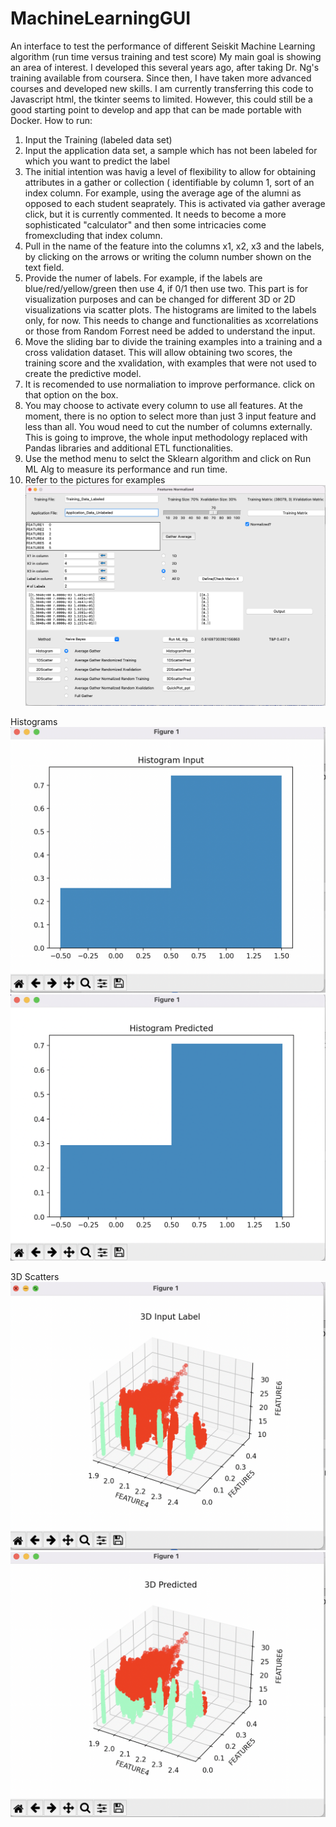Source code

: # MachineLearningGUI
An interface to test the performance of different Seiskit Machine Learning algorithm (run time versus training and test score)
My main goal is showing an area of interest. I developed this several years ago, after taking Dr. Ng's training available from coursera. Since then, I have taken more advanced courses and developed new skills. I am currently transferring this code to Javascript html, the tkinter seems to limited. However, this could still be a good starting point to develop and app that can be made portable with Docker. 
How to run:
1) Input the Training (labeled data set)
2) Input the application data set, a sample which has not been labeled for which you want to predict the label
3) The initial intention was havig a level of flexibility to allow for obtaining attributes in a gather or collection ( identifiable by column 1, sort of an index column. For example, using the average age of the alumni as opposed to each student seaprately. This is activated via gather average click, but it is currently commented. It needs to become a more sophisticated "calculator" and then some intricacies come fromexcluding that index column.
4) Pull in the name of the feature into the columns x1, x2, x3 and the labels, by clicking on the arrows or writing the column number shown on the text field.
5) Provide the numer of labels. For example, if the labels are blue/red/yellow/green then use 4, if 0/1 then use two. This part is for visualization purposes and can be changed for different 3D or 2D visualizations via scatter plots. The histograms are limited to the labels only, for now. This needs to change and functionalities as xcorrelations or those from Random Forrest need be added to understand the input.
6) Move the sliding bar to divide the training examples into a training and a cross validation dataset. This will allow obtaining two scores, the training score and the xvalidation, with examples that were not used to create the predictive model. 
7)  It is recomended to use normaliation to improve performance. click on that option on the box.
8)  You may choose to activate every column to use all features. At the moment, there is no option to select more than just 3 input feature and less than all. You woud need to cut the number of columns externally. This is going to improve, the whole input methodology replaced with Pandas libraries and additional ETL functionalities.
9)  Use the method menu to selct the Sklearn algorithm and click on Run ML Alg to measure its performance and run time. 
10) Refer to the pictures for examples
![Run with example file](ExampleRun.png "Screen Grab1")

Histograms
![Histogram Training](Histogram_Traininglabels.png "Hist Train")
![Histogram Predicted](Histogram_PredictedLabels.png "Hist Predicted")

3D Scatters
![3D Training](3D_training.png "3D Scatter Train")
![3D Predicted](3Dpredicted.png "3D Scatter Predicted")
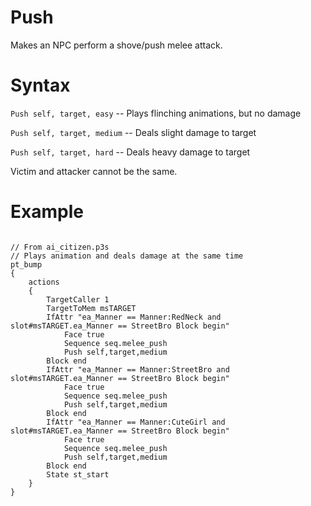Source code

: # Push
<p>Makes an NPC perform a shove/push melee attack.
<h1>Syntax</h1>
<p><code class="language-js">Push self, target, easy</code> -- Plays flinching animations, but no damage
<p><code class="language-js">Push self, target, medium</code> -- Deals slight damage to target
<p><code class="language-js">Push self, target, hard</code> -- Deals heavy damage to target
<p>Victim and attacker cannot be the same.
<h1>Example</h1>
<pre><code class="language-js">
// From ai_citizen.p3s
// Plays animation and deals damage at the same time
pt_bump
{
	actions
	{
		TargetCaller 1
		TargetToMem msTARGET
		IfAttr "ea_Manner == Manner:RedNeck and slot#msTARGET.ea_Manner == StreetBro Block begin"
			Face true
			Sequence seq.melee_push
			Push self,target,medium
		Block end
		IfAttr "ea_Manner == Manner:StreetBro and slot#msTARGET.ea_Manner == StreetBro Block begin"
			Face true
			Sequence seq.melee_push
			Push self,target,medium
		Block end
		IfAttr "ea_Manner == Manner:CuteGirl and slot#msTARGET.ea_Manner == StreetBro Block begin"
			Face true
			Sequence seq.melee_push
			Push self,target,medium
		Block end
		State st_start
	}
}
</code></pre>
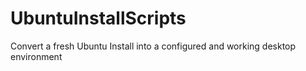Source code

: # UbuntuInstallScripts
Convert a fresh Ubuntu Install into a configured and working desktop environment
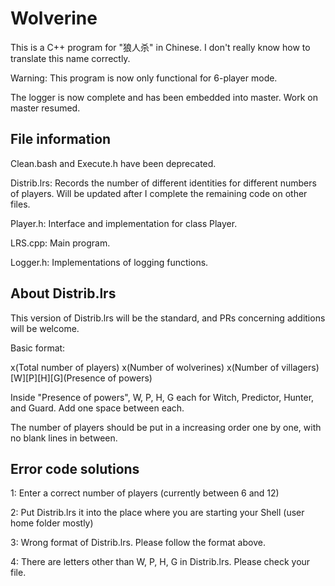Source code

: # Wolverine

This is a C++ program for "狼人杀" in Chinese. I don't really know how to translate this name correctly.

Warning: This program is now only functional for 6-player mode.

The logger is now complete and has been embedded into master. Work on master resumed.

## File information

Clean.bash and Execute.h have been deprecated.

Distrib.lrs: Records the number of different identities for different numbers of players. Will be updated after I complete the remaining code on other files.

Player.h: Interface and implementation for class Player.

LRS.cpp: Main program.

Logger.h: Implementations of logging functions.

## About Distrib.lrs

This version of Distrib.lrs will be the standard, and PRs concerning additions will be welcome.

Basic format:

x(Total number of players) x(Number of wolverines) x(Number of villagers) [W][P][H][G](Presence of powers)
  
Inside "Presence of powers", W, P, H, G each for Witch, Predictor, Hunter, and Guard. Add one space between each.

The number of players should be put in a increasing order one by one, with no blank lines in between.


## Error code solutions

1: Enter a correct number of players (currently between 6 and 12)

2: Put Distrib.lrs it into the place where you are starting your Shell (user home folder mostly)

3: Wrong format of Distrib.lrs. Please follow the format above.

4: There are letters other than W, P, H, G in Distrib.lrs. Please check your file.
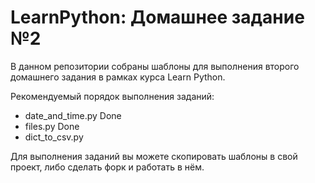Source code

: LearnPython: Домашнее задание №2
================================

В данном репозитории собраны шаблоны для выполнения второго домашнего задания
в рамках курса Learn Python.

Рекомендуемый порядок выполнения заданий:

* date_and_time.py Done
* files.py Done
* dict_to_csv.py

Для выполнения заданий вы можете скопировать шаблоны в свой проект, либо
сделать форк и работать в нём.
++++
### WHAT TO WORK ON:
Your output should consist solely of the lines from the line containing "## Error code solutions" through the last line of the entries, verbatim, minus any pictures.

### SOLUTION FOR THIS TASK:
## Error code solutions

1: Enter a correct number of players (currently between 6 and 12)

2: Put Distrib.lrs it into the place where you are starting your Shell (user home folder mostly)

3: Wrong format of Distrib.lrs. Please follow the format above.

4: There are letters other than W, P, H, G in Distrib.lrs. Please check your file.
Source code

: LearnPython: Домашнее задание №2
================================

В данном репозитории собраны шаблоны для выполнения второго домашнего задания
в рамках курса Learn Python.

Рекомендуемый порядок выполнения заданий:

* date_and_time.py Done
* files.py Done
* dict_to_csv.py

Для выполнения заданий вы можете скопировать шаблоны в свой проект, либо
сделать форк и работать в нём.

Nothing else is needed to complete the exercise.